Data excerpts:
☆ ☆ ☆

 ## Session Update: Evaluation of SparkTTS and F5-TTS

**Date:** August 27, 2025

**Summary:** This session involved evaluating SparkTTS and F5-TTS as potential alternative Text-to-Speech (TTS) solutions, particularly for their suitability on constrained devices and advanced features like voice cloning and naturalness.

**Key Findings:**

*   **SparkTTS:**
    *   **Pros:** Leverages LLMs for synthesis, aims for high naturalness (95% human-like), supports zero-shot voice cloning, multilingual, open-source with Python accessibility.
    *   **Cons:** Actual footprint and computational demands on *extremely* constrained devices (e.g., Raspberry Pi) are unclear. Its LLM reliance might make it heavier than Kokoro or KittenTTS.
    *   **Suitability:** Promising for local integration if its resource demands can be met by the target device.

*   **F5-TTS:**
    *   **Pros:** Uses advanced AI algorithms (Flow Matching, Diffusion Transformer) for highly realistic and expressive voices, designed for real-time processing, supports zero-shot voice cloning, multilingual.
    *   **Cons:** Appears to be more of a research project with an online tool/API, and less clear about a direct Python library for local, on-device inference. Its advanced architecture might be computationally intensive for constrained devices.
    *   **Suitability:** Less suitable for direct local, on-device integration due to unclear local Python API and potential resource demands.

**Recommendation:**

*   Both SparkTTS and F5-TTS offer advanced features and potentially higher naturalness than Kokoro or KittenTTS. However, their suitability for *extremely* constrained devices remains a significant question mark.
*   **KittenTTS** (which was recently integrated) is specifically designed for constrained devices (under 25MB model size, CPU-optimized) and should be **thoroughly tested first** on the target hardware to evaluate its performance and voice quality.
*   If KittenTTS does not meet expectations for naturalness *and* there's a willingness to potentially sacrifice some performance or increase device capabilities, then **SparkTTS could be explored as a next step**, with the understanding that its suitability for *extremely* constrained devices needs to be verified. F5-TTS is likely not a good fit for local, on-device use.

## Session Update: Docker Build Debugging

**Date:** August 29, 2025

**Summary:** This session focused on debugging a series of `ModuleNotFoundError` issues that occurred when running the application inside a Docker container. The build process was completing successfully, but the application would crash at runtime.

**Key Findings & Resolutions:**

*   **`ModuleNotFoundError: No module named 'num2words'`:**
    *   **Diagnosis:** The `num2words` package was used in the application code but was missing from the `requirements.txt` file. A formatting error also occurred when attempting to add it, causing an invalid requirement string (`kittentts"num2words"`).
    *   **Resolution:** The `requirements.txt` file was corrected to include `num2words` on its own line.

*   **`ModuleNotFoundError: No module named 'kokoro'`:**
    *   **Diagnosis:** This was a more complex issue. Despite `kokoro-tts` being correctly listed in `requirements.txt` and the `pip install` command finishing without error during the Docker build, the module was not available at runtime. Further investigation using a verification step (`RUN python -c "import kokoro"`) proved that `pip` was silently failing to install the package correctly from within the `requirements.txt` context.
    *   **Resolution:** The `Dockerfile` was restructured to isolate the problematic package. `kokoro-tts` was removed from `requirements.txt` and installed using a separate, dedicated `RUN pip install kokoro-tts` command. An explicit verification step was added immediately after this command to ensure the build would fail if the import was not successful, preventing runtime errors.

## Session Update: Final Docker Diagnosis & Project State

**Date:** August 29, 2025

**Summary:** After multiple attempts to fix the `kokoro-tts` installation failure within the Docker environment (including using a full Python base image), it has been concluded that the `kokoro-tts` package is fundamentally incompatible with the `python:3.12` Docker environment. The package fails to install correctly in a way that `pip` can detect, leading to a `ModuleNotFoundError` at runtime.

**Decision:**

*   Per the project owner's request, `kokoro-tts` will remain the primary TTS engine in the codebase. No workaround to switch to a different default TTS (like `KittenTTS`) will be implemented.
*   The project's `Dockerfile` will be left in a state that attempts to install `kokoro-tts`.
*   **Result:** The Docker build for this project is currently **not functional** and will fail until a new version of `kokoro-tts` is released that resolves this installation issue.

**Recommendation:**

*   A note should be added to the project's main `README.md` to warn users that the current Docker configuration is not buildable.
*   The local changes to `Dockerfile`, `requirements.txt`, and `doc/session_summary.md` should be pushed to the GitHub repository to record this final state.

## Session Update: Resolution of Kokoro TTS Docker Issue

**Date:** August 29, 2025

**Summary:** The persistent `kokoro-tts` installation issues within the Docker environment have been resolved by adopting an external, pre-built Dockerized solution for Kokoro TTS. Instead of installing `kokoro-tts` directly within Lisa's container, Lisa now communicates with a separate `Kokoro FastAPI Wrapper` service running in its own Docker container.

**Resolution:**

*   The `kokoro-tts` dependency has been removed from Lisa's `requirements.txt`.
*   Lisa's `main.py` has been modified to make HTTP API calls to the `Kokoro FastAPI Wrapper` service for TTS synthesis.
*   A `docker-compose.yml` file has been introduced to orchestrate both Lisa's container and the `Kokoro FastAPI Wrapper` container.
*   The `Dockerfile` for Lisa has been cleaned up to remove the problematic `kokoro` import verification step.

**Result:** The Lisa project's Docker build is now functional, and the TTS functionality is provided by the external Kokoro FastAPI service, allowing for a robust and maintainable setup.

☆ ☆ ☆

** Directions for this task **
Every record listed above needs to be written out again exactly.

** Task solution **
 ## Session Update: Evaluation of SparkTTS and F5-TTS

**Date:** August 27, 2025

**Summary:** This session involved evaluating SparkTTS and F5-TTS as potential alternative Text-to-Speech (TTS) solutions, particularly for their suitability on constrained devices and advanced features like voice cloning and naturalness.

**Key Findings:**

*   **SparkTTS:**
    *   **Pros:** Leverages LLMs for synthesis, aims for high naturalness (95% human-like), supports zero-shot voice cloning, multilingual, open-source with Python accessibility.
    *   **Cons:** Actual footprint and computational demands on *extremely* constrained devices (e.g., Raspberry Pi) are unclear. Its LLM reliance might make it heavier than Kokoro or KittenTTS.
    *   **Suitability:** Promising for local integration if its resource demands can be met by the target device.

*   **F5-TTS:**
    *   **Pros:** Uses advanced AI algorithms (Flow Matching, Diffusion Transformer) for highly realistic and expressive voices, designed for real-time processing, supports zero-shot voice cloning, multilingual.
    *   **Cons:** Appears to be more of a research project with an online tool/API, and less clear about a direct Python library for local, on-device inference. Its advanced architecture might be computationally intensive for constrained devices.
    *   **Suitability:** Less suitable for direct local, on-device integration due to unclear local Python API and potential resource demands.

**Recommendation:**

*   Both SparkTTS and F5-TTS offer advanced features and potentially higher naturalness than Kokoro or KittenTTS. However, their suitability for *extremely* constrained devices remains a significant question mark.
*   **KittenTTS** (which was recently integrated) is specifically designed for constrained devices (under 25MB model size, CPU-optimized) and should be **thoroughly tested first** on the target hardware to evaluate its performance and voice quality.
*   If KittenTTS does not meet expectations for naturalness *and* there's a willingness to potentially sacrifice some performance or increase device capabilities, then **SparkTTS could be explored as a next step**, with the understanding that its suitability for *extremely* constrained devices needs to be verified. F5-TTS is likely not a good fit for local, on-device use.

## Session Update: Docker Build Debugging

**Date:** August 29, 2025

**Summary:** This session focused on debugging a series of `ModuleNotFoundError` issues that occurred when running the application inside a Docker container. The build process was completing successfully, but the application would crash at runtime.

**Key Findings & Resolutions:**

*   **`ModuleNotFoundError: No module named 'num2words'`:**
    *   **Diagnosis:** The `num2words` package was used in the application code but was missing from the `requirements.txt` file. A formatting error also occurred when attempting to add it, causing an invalid requirement string (`kittentts"num2words"`).
    *   **Resolution:** The `requirements.txt` file was corrected to include `num2words` on its own line.

*   **`ModuleNotFoundError: No module named 'kokoro'`:**
    *   **Diagnosis:** This was a more complex issue. Despite `kokoro-tts` being correctly listed in `requirements.txt` and the `pip install` command finishing without error during the Docker build, the module was not available at runtime. Further investigation using a verification step (`RUN python -c "import kokoro"`) proved that `pip` was silently failing to install the package correctly from within the `requirements.txt` context.
    *   **Resolution:** The `Dockerfile` was restructured to isolate the problematic package. `kokoro-tts` was removed from `requirements.txt` and installed using a separate, dedicated `RUN pip install kokoro-tts` command. An explicit verification step was added immediately after this command to ensure the build would fail if the import was not successful, preventing runtime errors.

## Session Update: Final Docker Diagnosis & Project State

**Date:** August 29, 2025

**Summary:** After multiple attempts to fix the `kokoro-tts` installation failure within the Docker environment (including using a full Python base image), it has been concluded that the `kokoro-tts` package is fundamentally incompatible with the `python:3.12` Docker environment. The package fails to install correctly in a way that `pip` can detect, leading to a `ModuleNotFoundError` at runtime.

**Decision:**

*   Per the project owner's request, `kokoro-tts` will remain the primary TTS engine in the codebase. No workaround to switch to a different default TTS (like `KittenTTS`) will be implemented.
*   The project's `Dockerfile` will be left in a state that attempts to install `kokoro-tts`.
*   **Result:** The Docker build for this project is currently **not functional** and will fail until a new version of `kokoro-tts` is released that resolves this installation issue.

**Recommendation:**

*   A note should be added to the project's main `README.md` to warn users that the current Docker configuration is not buildable.
*   The local changes to `Dockerfile`, `requirements.txt`, and `doc/session_summary.md` should be pushed to the GitHub repository to record this final state.

## Session Update: Resolution of Kokoro TTS Docker Issue

**Date:** August 29, 2025

**Summary:** The persistent `kokoro-tts` installation issues within the Docker environment have been resolved by adopting an external, pre-built Dockerized solution for Kokoro TTS. Instead of installing `kokoro-tts` directly within Lisa's container, Lisa now communicates with a separate `Kokoro FastAPI Wrapper` service running in its own Docker container.

**Resolution:**

*   The `kokoro-tts` dependency has been removed from Lisa's `requirements.txt`.
*   Lisa's `main.py` has been modified to make HTTP API calls to the `Kokoro FastAPI Wrapper` service for TTS synthesis.
*   A `docker-compose.yml` file has been introduced to orchestrate both Lisa's container and the `Kokoro FastAPI Wrapper` container.
*   The `Dockerfile` for Lisa has been cleaned up to remove the problematic `kokoro` import verification step.

**Result:** The Lisa project's Docker build is now functional, and the TTS functionality is provided by the external Kokoro FastAPI service, allowing for a robust and maintainable setup.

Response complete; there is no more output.